**Problem to solve:**
Which lines of the listing hold the string "worden"? Copy those lines.

----------------------------------------

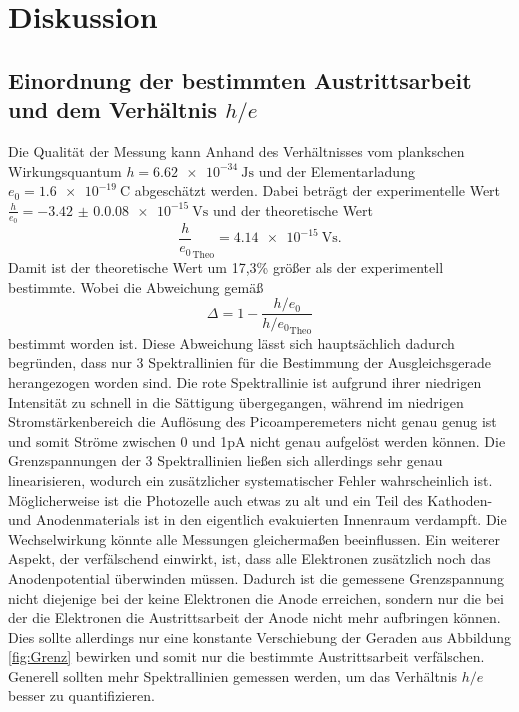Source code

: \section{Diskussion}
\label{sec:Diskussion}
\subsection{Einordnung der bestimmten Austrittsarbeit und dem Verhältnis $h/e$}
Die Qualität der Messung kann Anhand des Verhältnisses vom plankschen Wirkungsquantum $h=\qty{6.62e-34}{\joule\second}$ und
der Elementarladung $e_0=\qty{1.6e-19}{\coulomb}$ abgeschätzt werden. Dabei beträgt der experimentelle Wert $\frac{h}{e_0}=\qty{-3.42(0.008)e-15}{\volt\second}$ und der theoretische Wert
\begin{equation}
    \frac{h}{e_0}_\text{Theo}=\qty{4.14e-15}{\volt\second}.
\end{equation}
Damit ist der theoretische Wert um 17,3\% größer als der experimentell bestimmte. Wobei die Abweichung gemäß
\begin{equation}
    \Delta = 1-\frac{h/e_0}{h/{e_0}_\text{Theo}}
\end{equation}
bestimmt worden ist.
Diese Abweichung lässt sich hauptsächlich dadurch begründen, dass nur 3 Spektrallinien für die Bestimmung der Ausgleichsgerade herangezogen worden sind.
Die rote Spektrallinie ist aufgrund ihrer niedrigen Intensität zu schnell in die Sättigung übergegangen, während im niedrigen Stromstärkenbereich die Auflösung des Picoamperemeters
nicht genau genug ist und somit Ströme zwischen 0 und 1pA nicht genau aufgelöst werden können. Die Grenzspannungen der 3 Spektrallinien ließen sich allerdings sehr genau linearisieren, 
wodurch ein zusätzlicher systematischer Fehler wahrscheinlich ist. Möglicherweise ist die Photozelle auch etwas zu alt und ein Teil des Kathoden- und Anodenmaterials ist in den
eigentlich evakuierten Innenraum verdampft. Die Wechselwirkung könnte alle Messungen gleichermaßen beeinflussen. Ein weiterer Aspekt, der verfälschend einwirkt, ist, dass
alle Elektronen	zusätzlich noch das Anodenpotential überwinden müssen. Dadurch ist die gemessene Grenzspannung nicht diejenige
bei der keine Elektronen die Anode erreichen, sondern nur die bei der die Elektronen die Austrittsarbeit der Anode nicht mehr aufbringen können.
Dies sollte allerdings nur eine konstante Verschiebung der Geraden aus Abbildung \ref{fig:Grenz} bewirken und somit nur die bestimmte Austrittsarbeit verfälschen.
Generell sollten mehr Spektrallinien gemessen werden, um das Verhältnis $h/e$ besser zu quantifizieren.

----------------------------------------

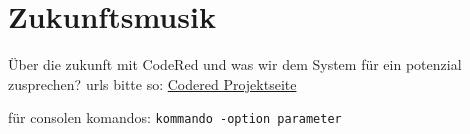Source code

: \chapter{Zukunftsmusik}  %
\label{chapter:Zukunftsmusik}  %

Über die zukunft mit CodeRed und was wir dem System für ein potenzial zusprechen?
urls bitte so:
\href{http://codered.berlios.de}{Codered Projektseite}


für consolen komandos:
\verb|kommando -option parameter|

----------------------------------------

**Response to this exercise:**
bestimmt worden ist.
Diese Abweichung lässt sich hauptsächlich dadurch begründen, dass nur 3 Spektrallinien für die Bestimmung der Ausgleichsgerade herangezogen worden sind.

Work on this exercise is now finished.